* [Data for this task]:
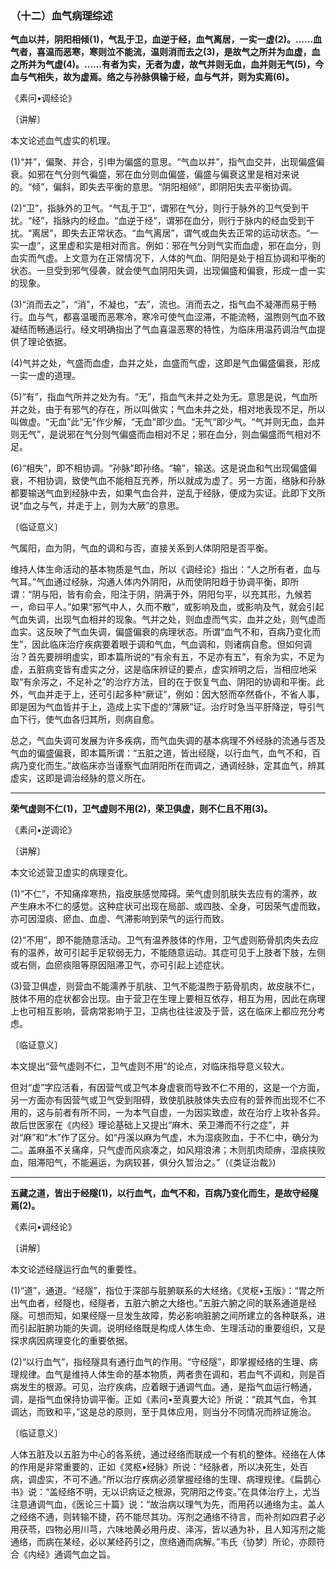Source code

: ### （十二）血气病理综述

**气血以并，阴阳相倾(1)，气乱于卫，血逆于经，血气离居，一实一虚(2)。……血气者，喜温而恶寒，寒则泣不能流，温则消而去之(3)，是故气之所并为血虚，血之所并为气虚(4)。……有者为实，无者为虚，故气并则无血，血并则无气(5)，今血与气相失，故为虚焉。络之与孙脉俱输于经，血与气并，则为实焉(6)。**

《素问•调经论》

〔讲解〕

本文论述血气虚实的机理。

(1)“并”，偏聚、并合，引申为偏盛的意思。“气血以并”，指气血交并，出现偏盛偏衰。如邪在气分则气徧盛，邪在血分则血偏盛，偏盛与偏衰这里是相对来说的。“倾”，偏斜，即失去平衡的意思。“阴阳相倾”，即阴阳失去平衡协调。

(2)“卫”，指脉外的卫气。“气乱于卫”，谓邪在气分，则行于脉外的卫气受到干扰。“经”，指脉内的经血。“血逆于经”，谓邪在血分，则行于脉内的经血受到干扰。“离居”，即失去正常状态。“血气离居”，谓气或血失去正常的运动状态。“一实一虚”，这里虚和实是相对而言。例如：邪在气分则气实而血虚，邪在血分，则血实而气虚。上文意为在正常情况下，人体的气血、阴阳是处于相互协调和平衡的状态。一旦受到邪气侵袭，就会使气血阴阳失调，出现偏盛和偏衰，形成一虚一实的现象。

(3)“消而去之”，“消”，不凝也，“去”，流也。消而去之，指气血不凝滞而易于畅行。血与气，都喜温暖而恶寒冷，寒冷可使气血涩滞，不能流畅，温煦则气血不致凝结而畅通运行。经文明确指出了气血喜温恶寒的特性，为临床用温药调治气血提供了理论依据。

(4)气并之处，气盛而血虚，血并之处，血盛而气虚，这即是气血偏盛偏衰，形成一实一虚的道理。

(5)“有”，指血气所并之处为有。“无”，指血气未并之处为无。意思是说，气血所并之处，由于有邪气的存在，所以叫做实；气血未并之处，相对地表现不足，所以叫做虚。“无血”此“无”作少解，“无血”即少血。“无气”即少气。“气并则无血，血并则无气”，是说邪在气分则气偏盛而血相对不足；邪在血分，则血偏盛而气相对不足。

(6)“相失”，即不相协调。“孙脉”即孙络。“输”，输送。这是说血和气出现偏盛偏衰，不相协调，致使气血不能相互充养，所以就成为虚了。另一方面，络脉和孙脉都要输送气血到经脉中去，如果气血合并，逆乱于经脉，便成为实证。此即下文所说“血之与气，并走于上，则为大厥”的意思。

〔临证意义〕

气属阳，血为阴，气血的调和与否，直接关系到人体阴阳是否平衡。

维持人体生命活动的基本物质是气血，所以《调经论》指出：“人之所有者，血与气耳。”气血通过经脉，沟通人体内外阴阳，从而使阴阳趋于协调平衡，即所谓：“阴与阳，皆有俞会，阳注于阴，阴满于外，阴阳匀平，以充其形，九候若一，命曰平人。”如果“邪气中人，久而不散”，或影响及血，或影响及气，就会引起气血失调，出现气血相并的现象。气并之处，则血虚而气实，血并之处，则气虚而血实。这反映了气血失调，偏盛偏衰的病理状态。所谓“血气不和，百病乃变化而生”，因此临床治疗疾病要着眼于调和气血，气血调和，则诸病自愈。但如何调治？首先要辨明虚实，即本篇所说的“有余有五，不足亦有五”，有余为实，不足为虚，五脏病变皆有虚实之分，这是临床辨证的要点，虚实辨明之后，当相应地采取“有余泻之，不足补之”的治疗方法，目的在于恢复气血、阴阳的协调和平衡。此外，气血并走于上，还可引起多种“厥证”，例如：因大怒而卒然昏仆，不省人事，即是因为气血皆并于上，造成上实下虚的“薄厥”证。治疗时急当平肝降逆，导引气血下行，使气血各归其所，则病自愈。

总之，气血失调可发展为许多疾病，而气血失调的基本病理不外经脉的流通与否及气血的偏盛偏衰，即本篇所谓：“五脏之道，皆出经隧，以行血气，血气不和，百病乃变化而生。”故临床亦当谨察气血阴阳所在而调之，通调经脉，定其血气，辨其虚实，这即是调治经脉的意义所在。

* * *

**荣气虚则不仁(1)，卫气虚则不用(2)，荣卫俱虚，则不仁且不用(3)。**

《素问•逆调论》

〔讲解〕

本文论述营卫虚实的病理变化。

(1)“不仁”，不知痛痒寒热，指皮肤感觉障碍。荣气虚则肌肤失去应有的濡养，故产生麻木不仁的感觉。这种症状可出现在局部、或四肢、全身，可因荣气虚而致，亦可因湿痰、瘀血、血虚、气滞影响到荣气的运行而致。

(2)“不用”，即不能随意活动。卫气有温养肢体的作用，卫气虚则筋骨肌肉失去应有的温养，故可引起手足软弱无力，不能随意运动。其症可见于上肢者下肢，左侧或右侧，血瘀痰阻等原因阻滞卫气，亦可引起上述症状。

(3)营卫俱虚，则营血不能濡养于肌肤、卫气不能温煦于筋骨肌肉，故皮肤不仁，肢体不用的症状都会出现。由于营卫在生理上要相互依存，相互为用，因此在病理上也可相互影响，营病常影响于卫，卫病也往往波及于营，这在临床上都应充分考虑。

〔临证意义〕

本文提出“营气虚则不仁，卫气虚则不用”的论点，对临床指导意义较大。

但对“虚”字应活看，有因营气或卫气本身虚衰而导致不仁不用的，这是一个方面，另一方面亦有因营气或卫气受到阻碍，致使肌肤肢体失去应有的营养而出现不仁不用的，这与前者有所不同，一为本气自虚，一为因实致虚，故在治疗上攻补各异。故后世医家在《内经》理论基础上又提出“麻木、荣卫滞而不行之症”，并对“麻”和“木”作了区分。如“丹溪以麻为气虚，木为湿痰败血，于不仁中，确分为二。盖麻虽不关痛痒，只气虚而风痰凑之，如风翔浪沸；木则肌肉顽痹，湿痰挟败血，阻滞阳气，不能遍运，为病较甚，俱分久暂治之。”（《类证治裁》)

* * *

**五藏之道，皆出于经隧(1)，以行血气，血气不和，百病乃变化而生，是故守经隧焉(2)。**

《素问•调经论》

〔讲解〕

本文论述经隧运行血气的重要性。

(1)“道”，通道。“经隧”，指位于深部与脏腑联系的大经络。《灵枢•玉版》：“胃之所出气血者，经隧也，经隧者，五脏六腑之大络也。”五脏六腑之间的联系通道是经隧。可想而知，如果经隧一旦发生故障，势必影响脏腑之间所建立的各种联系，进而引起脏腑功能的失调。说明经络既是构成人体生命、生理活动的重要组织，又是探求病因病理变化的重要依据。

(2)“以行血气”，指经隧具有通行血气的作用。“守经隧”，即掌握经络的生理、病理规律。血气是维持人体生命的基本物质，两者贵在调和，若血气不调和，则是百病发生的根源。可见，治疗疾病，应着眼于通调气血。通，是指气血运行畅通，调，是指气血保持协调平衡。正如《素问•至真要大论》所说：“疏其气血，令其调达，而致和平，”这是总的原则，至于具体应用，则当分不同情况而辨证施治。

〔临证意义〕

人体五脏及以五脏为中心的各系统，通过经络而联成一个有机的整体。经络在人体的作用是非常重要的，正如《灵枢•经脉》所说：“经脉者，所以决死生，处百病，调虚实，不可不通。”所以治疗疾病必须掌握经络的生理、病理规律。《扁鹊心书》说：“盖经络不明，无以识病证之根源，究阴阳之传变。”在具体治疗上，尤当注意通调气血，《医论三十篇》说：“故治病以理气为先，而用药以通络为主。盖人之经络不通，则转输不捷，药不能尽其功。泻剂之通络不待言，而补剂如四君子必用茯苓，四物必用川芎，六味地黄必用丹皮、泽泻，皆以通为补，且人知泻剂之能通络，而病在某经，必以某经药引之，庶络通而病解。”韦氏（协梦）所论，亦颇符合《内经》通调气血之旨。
* * *
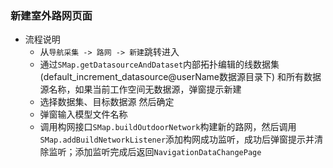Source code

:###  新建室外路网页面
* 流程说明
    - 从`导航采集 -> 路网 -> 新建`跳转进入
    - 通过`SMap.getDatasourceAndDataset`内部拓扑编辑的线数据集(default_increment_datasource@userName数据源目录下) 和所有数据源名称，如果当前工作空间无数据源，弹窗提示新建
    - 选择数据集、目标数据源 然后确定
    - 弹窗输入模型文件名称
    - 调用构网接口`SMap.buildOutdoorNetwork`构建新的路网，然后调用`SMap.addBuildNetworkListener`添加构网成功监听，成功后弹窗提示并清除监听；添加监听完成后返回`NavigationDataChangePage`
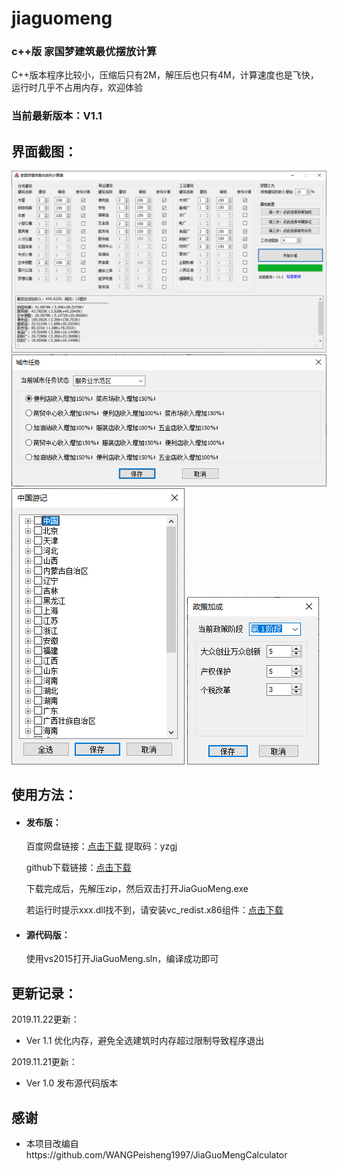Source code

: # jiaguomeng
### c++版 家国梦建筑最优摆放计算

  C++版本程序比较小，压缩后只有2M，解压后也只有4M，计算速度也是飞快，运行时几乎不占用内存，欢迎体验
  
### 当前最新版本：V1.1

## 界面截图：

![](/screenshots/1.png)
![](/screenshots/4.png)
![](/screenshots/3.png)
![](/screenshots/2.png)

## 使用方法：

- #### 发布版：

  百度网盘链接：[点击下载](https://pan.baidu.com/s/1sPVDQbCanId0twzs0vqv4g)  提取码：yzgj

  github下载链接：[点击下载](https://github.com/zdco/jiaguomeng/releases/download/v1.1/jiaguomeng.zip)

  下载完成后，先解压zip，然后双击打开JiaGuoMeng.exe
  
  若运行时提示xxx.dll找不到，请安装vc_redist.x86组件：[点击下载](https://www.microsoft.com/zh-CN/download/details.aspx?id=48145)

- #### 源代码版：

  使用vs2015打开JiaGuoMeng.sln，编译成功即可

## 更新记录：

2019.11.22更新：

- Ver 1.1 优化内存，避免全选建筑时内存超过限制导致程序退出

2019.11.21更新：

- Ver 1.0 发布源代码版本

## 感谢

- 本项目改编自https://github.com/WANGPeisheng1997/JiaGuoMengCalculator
...
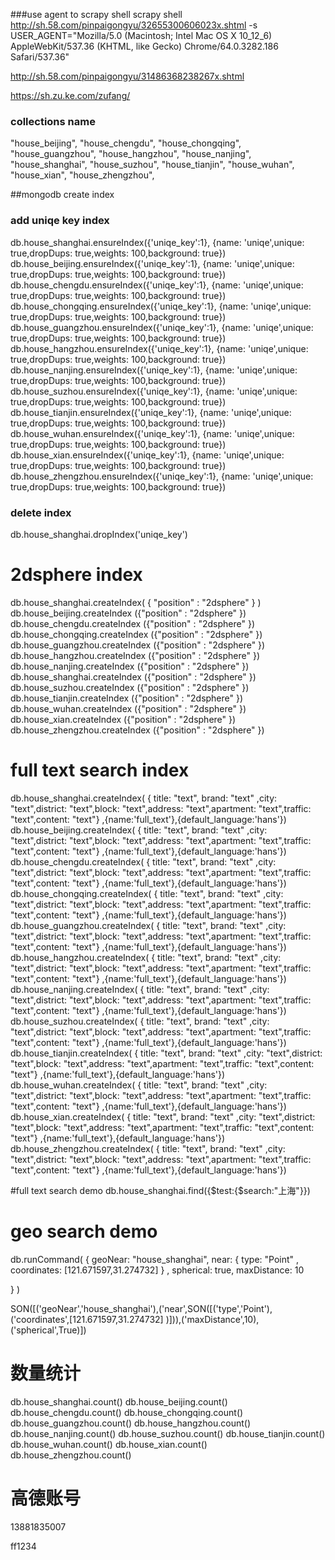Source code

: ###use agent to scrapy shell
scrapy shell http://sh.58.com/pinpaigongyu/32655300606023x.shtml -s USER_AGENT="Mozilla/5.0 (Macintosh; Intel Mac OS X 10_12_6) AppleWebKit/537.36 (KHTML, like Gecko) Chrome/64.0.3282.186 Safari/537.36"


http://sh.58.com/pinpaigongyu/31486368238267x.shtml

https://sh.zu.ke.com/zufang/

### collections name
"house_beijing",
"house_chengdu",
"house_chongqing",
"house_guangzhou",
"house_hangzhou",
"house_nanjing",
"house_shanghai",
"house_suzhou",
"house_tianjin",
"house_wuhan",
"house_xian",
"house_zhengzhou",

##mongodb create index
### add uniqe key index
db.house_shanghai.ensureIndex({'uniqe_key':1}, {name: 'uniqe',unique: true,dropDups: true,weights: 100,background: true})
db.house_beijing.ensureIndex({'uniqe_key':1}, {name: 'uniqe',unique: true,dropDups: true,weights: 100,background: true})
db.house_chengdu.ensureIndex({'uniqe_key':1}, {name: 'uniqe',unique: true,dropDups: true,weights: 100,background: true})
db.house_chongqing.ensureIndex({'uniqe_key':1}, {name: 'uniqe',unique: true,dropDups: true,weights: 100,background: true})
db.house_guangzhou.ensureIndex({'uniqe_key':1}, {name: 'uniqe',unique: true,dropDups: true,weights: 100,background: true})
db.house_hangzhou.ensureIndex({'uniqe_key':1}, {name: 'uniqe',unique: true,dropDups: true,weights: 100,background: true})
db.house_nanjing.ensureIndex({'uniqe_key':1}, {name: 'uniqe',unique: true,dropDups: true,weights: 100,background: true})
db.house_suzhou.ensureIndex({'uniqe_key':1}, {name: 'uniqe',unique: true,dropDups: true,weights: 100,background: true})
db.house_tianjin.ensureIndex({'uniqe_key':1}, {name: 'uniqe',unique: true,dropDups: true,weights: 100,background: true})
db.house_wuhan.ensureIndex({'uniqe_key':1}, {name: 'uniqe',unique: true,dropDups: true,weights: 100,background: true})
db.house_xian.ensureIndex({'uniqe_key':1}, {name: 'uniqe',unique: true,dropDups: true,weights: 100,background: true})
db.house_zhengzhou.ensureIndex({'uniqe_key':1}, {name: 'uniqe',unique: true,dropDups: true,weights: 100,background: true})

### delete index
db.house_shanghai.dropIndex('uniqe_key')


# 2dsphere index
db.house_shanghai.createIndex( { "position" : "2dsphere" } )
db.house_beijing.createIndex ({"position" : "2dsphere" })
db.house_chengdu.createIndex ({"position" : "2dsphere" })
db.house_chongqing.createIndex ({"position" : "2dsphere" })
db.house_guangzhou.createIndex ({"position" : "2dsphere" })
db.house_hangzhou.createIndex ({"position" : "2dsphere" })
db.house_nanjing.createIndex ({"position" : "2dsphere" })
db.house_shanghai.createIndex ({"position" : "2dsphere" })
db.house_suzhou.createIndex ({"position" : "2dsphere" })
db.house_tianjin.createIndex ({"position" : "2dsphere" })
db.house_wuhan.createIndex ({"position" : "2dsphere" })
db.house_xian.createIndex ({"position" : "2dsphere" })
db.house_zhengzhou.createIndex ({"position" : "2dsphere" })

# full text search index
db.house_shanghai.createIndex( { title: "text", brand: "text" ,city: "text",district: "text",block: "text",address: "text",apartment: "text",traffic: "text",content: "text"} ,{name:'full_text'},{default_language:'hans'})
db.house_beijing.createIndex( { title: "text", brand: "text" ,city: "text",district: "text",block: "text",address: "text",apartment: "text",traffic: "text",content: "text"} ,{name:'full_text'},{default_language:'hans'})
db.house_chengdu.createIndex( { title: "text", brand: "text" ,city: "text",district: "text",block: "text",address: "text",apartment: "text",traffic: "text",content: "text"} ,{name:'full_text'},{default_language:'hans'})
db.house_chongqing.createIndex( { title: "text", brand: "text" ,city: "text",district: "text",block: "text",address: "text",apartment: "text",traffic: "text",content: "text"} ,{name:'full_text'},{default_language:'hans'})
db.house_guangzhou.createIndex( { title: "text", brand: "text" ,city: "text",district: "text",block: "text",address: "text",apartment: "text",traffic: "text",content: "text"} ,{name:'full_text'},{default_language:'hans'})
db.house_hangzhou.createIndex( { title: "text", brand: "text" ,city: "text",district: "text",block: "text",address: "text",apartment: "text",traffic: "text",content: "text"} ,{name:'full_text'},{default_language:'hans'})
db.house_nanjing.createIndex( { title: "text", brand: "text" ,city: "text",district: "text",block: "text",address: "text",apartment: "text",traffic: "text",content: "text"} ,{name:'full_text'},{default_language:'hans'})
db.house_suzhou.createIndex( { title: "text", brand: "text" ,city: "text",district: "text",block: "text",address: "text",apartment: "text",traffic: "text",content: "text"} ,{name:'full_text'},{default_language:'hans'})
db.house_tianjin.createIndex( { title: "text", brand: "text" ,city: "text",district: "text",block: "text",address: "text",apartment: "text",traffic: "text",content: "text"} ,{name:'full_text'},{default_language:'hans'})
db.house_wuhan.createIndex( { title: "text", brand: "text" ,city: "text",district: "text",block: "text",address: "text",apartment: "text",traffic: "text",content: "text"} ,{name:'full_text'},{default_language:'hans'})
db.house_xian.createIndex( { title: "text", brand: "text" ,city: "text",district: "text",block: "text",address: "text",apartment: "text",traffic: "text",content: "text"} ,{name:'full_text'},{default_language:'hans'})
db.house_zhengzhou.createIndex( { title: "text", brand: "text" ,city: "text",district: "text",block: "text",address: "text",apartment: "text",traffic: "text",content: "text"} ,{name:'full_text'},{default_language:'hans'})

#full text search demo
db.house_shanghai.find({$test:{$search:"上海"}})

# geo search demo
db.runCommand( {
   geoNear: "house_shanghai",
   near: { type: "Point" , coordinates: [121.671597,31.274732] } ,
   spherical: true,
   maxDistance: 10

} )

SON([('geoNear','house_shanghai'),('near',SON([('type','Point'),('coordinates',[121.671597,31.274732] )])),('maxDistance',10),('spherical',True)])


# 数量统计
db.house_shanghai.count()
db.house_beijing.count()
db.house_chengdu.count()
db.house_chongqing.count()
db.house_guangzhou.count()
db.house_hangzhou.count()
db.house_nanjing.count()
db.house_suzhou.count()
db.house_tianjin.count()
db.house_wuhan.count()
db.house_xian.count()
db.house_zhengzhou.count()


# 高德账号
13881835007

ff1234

* [Problem to work on]: Search the material above for the word "screenshots", and return each line that holds it.

* [Answer area]:
![](/screenshots/1.png)
![](/screenshots/4.png)
![](/screenshots/3.png)
![](/screenshots/2.png)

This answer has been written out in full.